Nothing but the lines from the first line of the entries through the line with "of minimum degree." should appear in the answer, transcribed exactly and free of pictures.

(RECORDS SUPPLIED Opens)

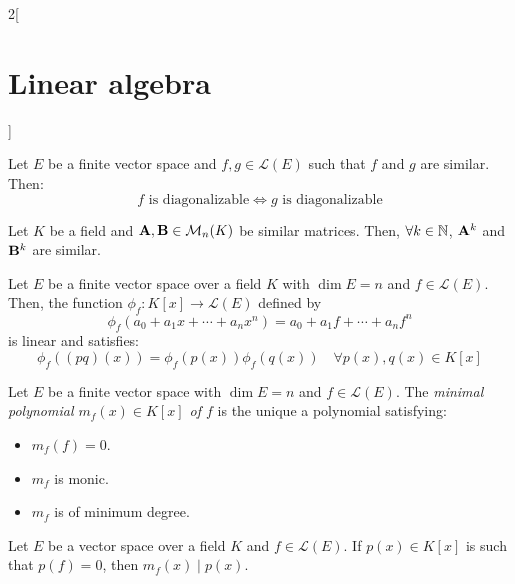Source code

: \documentclass[../../../main.tex]{subfiles}
\begin{document}
\begin{multicols}{2}[\section{Linear algebra}]
\begin{corollary}
\end{corollary}
\begin{prop}
    Let $E$ be a finite vector space and $f,g\in\mathcal{L}(E)$ such that $f$ and $g$ are similar. Then: $$f\text{ is diagonalizable}\iff g\text{ is diagonalizable}$$
\end{prop}
\begin{lemma}
    Let $K$ be a field and $\vb{A},\vb{B}\in\mathcal{M}_n(K)$ be similar matrices. Then, $\forall k\in\mathbb{N}$, $\vb{A}^k$ and $\vb{B}^k$ are similar.
\end{lemma}
\begin{lemma}
    Let $E$ be a finite vector space over a field $K$ with $\dim E=n$ and $f\in\mathcal{L}(E)$. Then, the function $\phi_f:K[x]\rightarrow\mathcal{L}(E)$ defined by $$\phi_f(a_0+a_1x+\cdots+a_nx^n)=a_0+a_1f+\cdots+a_nf^n$$
    is linear and satisfies: $$\phi_f((pq)(x))=\phi_f(p(x))\phi_f(q(x))\quad\forall p(x),q(x)\in K[x]$$
\end{lemma}
\begin{definition}
    Let $E$ be a finite vector space with $\dim E=n$ and $f\in\mathcal{L}(E)$. The \textit{minimal polynomial $m_f(x)\in K[x]$ of $f$} is the unique a polynomial satisfying:
    \begin{itemize}
        \item $m_f(f)=0$.
        \item $m_f$ is monic.
        \item $m_f$ is of minimum degree.
    \end{itemize}
\end{definition}
\begin{prop}
    Let $E$ be a vector space over a field $K$ and $f\in\mathcal{L}(E)$. If $p(x)\in K[x]$ is such that $p(f)=0$, then $m_f(x)\mid p(x)$.
\end{prop}

\end{multicols}
\end{document}
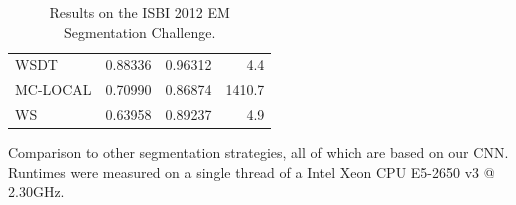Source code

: \begin{table}[t]
\begin{subtable}[t!]{0.48\textwidth}
\begin{tabular}{l c c r}
            WSDT     & 0.88336   & 0.96312 & 4.4 \\
            MC-LOCAL & 0.70990   & 0.86874 & 1410.7 \\
            WS       & 0.63958   & 0.89237 & 4.9 \\
        \end{tabular}
        \caption{Comparison to other segmentation strategies, all of which are based on our CNN. Runtimes were measured on a single thread of a Intel Xeon CPU E5-2650 v3 @ 2.30GHz.}
        \label{tab:isbi-baselines}
    \end{subtable}
    \caption{Results on the ISBI 2012 EM Segmentation Challenge.}
    \label{tab:isbi-results}
\end{table}

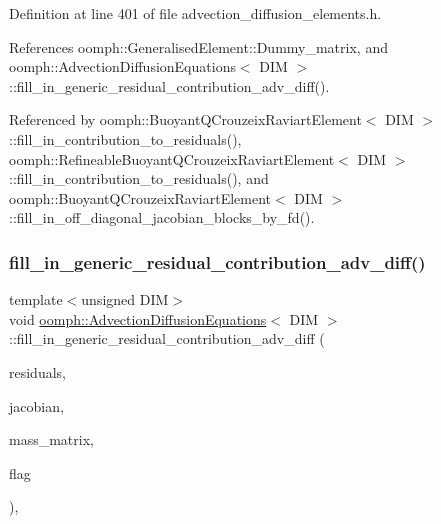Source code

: Definition at line 401 of file advection\+\_\+diffusion\+\_\+elements.\+h.



References oomph\+::\+Generalised\+Element\+::\+Dummy\+\_\+matrix, and oomph\+::\+Advection\+Diffusion\+Equations$<$ D\+I\+M $>$\+::fill\+\_\+in\+\_\+generic\+\_\+residual\+\_\+contribution\+\_\+adv\+\_\+diff().



Referenced by oomph\+::\+Buoyant\+Q\+Crouzeix\+Raviart\+Element$<$ D\+I\+M $>$\+::fill\+\_\+in\+\_\+contribution\+\_\+to\+\_\+residuals(), oomph\+::\+Refineable\+Buoyant\+Q\+Crouzeix\+Raviart\+Element$<$ D\+I\+M $>$\+::fill\+\_\+in\+\_\+contribution\+\_\+to\+\_\+residuals(), and oomph\+::\+Buoyant\+Q\+Crouzeix\+Raviart\+Element$<$ D\+I\+M $>$\+::fill\+\_\+in\+\_\+off\+\_\+diagonal\+\_\+jacobian\+\_\+blocks\+\_\+by\+\_\+fd().

\mbox{\label{classoomph_1_1AdvectionDiffusionEquations_a399995609ea6d997496e3bcbdc5383f7}} 
\subsubsection{\texorpdfstring{fill\+\_\+in\+\_\+generic\+\_\+residual\+\_\+contribution\+\_\+adv\+\_\+diff()}{fill\_in\_generic\_residual\_contribution\_adv\_diff()}}
{\footnotesize\ttfamily template$<$unsigned D\+IM$>$ \\
void \hyperlink{classoomph_1_1AdvectionDiffusionEquations}{oomph\+::\+Advection\+Diffusion\+Equations}$<$ D\+IM $>$\+::fill\+\_\+in\+\_\+generic\+\_\+residual\+\_\+contribution\+\_\+adv\+\_\+diff (\begin{DoxyParamCaption}\item[{\hyperlink{classoomph_1_1Vector}{Vector}$<$ double $>$ \&}]{residuals,  }\item[{\hyperlink{classoomph_1_1DenseMatrix}{Dense\+Matrix}$<$ double $>$ \&}]{jacobian,  }\item[{\hyperlink{classoomph_1_1DenseMatrix}{Dense\+Matrix}$<$ double $>$ \&}]{mass\+\_\+matrix,  }\item[{unsigned}]{flag }\end{DoxyParamCaption})\hspace{0.3cm}{\ttfamily [protected]}, {\ttfamily [virtual]}}



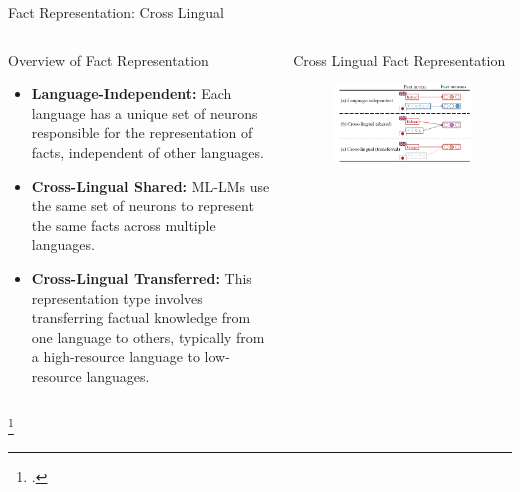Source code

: \documentclass{beamer}
\begin{document}
	\begin{frame}{Fact Representation: Cross Lingual}
		\begin{columns}
			\begin{block}{\scriptsize Overview of Fact Representation}\scriptsize
				\begin{itemize}
					\item \textbf{Language-Independent:} Each language has a unique set of neurons responsible for the representation of facts, independent of other languages.
					
					\item \textbf{Cross-Lingual Shared:} ML-LMs use the same set of neurons to represent the same facts across multiple languages. 
					
					\item \textbf{Cross-Lingual Transferred:} This representation type involves transferring factual knowledge from one language to others, typically from a high-resource language to low-resource languages.
				\end{itemize}
			\end{block}
			\begin{block}{\scriptsize Cross Lingual Fact Representation\footnotemark}
				\begin{figure}
					\centering
					\includegraphics[width=\textwidth]{fact}
				\end{figure}
			\end{block}
		\end{columns}\footcitetext{zhao2024tracing}
	\end{frame}
	
\end{document}

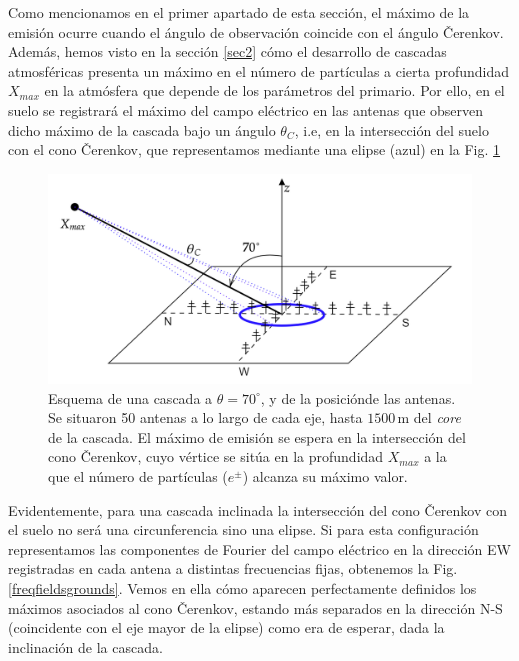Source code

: \documentclass[11 pt, a4paper]{article} %
\numberwithin{equation}{section}
\numberwithin{figure}{section}
\numberwithin{table}{section}
\begin{document}
Como mencionamos en el primer apartado de esta sección, el máximo de la emisión ocurre cuando el ángulo de observación coincide con el ángulo \v{C}erenkov. Además, hemos visto en la sección \ref{sec2} cómo el desarrollo de cascadas atmosféricas presenta un máximo en el número de partículas a cierta profundidad $X_{max}$ en la atmósfera que depende de los parámetros del primario. Por ello, en el suelo se registrará el máximo del campo eléctrico en las antenas que observen dicho máximo de la cascada bajo un ángulo $\theta_C$, i.e, en la intersección del suelo con el cono \v{C}erenkov, que representamos mediante una elipse (azul) en la Fig. \ref{ANITApaper_showscheme}
\begin{figure}[H]
	\centering
	\includegraphics[width=.75\linewidth]{figures/radio/ANITApaper_showscheme}
	\caption{Esquema de una cascada a $\theta=70^\circ$, y de la posiciónde las antenas. Se situaron 50 antenas a lo largo de cada eje, hasta $1500\,\mathrm{m}$ del \textit{core} de la cascada. El máximo de emisión se espera en la intersección del cono \v{C}erenkov, cuyo vértice se sitúa en la profundidad $X_{max}$ a la que el número de partículas ($e^\pm$) alcanza su máximo valor.}
	\label{ANITApaper_showscheme}
\end{figure}

Evidentemente, para una cascada inclinada la intersección del cono \v{C}erenkov con el suelo no será una circunferencia sino una elipse. Si para esta configuración representamos las componentes de Fourier del campo eléctrico en la dirección EW registradas en cada antena a distintas frecuencias fijas, obtenemos la Fig. \ref{freqfieldsgrounds}. Vemos en ella cómo aparecen perfectamente definidos los máximos asociados al cono \v{C}erenkov, estando más separados en la dirección N-S (coincidente con el eje mayor de la elipse) como era de esperar, dada la inclinación de la cascada.
\end{document}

(RECORDS SUPPLIED Closes)

**SOLUTION TO THIS PROBLEM:**
Source code

: \documentclass[../../../main.tex]{subfiles}
\begin{document}
\begin{multicols}{2}[\section{Linear algebra}]
\begin{corollary}
\end{corollary}
\begin{prop}
    Let $E$ be a finite vector space and $f,g\in\mathcal{L}(E)$ such that $f$ and $g$ are similar. Then: $$f\text{ is diagonalizable}\iff g\text{ is diagonalizable}$$
\end{prop}
\begin{lemma}
    Let $K$ be a field and $\vb{A},\vb{B}\in\mathcal{M}_n(K)$ be similar matrices. Then, $\forall k\in\mathbb{N}$, $\vb{A}^k$ and $\vb{B}^k$ are similar.
\end{lemma}
\begin{lemma}
    Let $E$ be a finite vector space over a field $K$ with $\dim E=n$ and $f\in\mathcal{L}(E)$. Then, the function $\phi_f:K[x]\rightarrow\mathcal{L}(E)$ defined by $$\phi_f(a_0+a_1x+\cdots+a_nx^n)=a_0+a_1f+\cdots+a_nf^n$$
    is linear and satisfies: $$\phi_f((pq)(x))=\phi_f(p(x))\phi_f(q(x))\quad\forall p(x),q(x)\in K[x]$$
\end{lemma}
\begin{definition}
    Let $E$ be a finite vector space with $\dim E=n$ and $f\in\mathcal{L}(E)$. The \textit{minimal polynomial $m_f(x)\in K[x]$ of $f$} is the unique a polynomial satisfying:
    \begin{itemize}
        \item $m_f(f)=0$.
        \item $m_f$ is monic.
        \item $m_f$ is of minimum degree.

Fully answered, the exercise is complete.